ECLI:NL:CBB:2020:158
College van Beroep voor het bedrijfsleven
- Eerste aanleg - enkelvoudig
- Rechtspraak.nl
Handhaving van de Taxiverordening in Amsterdam en de gevolgen van het aanbieden van taxivervoer zonder vergunning
In deze uitspraak van het College van Beroep voor het bedrijfsleven op 10 maart 2020, ECLI:NL:CBB:2020:158, staat de handhaving van de Taxiverordening in Amsterdam centraal. Appellant, werkzaam als chauffeur voor Uber, ontving een last onder dwangsom van de gemeente Amsterdam wegens het aanbieden van taxivervoer zonder de vereiste Taxxxivergunning. De zaak begon met een besluit van 9 augustus 2018, waarin de gemeente appellant een last onder dwangsom oplegde na een controle op 30 mei 2018. Tijdens deze controle werd vastgesteld dat appellant met zijn taxi stilstond op een bekende illegale opstapplaats zonder klanten op te halen of af te zetten. Appellant voerde aan dat hij enkel aan het telefoneren was en dat hij geen taxivervoer aanbood. Het College oordeelde echter dat het feit dat appellant op een illegale opstapplaats stond, zonder bewijs van een bestelde rit, voldoende was om te concluderen dat hij taxivervoer aanbood.
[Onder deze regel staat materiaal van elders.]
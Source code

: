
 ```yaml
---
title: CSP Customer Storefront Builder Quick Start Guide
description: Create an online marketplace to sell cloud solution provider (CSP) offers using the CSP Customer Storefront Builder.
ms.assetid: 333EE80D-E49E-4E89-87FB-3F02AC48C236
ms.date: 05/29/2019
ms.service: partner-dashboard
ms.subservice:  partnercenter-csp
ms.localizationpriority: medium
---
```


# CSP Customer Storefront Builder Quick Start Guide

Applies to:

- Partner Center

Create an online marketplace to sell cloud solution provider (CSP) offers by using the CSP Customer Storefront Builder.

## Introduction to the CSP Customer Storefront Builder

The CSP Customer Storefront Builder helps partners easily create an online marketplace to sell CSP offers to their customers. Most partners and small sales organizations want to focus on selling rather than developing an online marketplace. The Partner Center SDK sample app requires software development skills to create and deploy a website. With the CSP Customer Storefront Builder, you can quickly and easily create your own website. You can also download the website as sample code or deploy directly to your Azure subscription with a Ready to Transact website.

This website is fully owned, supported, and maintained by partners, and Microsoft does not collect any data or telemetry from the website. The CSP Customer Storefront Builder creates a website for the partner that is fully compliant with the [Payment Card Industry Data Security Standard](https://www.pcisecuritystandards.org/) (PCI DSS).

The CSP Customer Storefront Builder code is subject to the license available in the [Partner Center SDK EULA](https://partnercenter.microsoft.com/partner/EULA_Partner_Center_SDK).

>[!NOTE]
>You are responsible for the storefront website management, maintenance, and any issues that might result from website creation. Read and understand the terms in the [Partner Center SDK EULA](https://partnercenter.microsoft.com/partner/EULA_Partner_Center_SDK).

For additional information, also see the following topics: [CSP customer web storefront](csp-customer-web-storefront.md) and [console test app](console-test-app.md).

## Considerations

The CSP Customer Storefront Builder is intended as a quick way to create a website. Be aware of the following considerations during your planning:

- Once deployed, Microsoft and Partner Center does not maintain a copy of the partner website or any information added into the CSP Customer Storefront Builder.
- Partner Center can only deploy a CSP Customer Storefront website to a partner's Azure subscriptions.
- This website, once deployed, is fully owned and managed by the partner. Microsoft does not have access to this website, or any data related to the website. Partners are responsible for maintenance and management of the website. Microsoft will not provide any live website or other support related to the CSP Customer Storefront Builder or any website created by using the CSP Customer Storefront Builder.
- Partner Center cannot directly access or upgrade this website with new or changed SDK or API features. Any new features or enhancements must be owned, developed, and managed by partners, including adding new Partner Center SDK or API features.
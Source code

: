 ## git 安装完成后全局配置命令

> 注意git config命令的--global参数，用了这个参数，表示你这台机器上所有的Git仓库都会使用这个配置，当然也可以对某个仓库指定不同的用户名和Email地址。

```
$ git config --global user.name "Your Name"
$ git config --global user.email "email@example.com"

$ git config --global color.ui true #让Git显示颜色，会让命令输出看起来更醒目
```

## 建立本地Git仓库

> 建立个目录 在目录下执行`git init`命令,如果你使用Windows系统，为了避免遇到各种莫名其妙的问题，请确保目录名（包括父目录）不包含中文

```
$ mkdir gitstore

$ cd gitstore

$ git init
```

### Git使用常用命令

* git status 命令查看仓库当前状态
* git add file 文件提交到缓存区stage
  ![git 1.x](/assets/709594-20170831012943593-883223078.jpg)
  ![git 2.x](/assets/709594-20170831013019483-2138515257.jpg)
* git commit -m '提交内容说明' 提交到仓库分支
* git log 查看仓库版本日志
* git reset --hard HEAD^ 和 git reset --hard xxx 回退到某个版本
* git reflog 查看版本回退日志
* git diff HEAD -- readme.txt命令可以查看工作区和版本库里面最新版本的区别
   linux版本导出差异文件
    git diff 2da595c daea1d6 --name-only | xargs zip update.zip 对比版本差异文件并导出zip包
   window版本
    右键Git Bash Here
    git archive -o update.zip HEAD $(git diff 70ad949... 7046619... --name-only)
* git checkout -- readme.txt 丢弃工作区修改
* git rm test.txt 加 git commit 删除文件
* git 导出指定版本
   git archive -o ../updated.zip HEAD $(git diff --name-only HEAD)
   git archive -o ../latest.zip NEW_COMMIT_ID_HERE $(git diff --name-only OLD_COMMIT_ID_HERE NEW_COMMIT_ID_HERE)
De beroepsgrond dat een eerdere strafbeschikking wegens gebrek aan bewijs was geseponeerd, werd verworpen, omdat de bestuursrechtelijke procedure minder strenge bewijsregels kent dan de strafrechtelijke. Het College verklaarde het beroep ongegrond en bevestigde de bevoegdheid van de gemeente om handhavend op te treden tegen overtredingen van de Taxiverordening.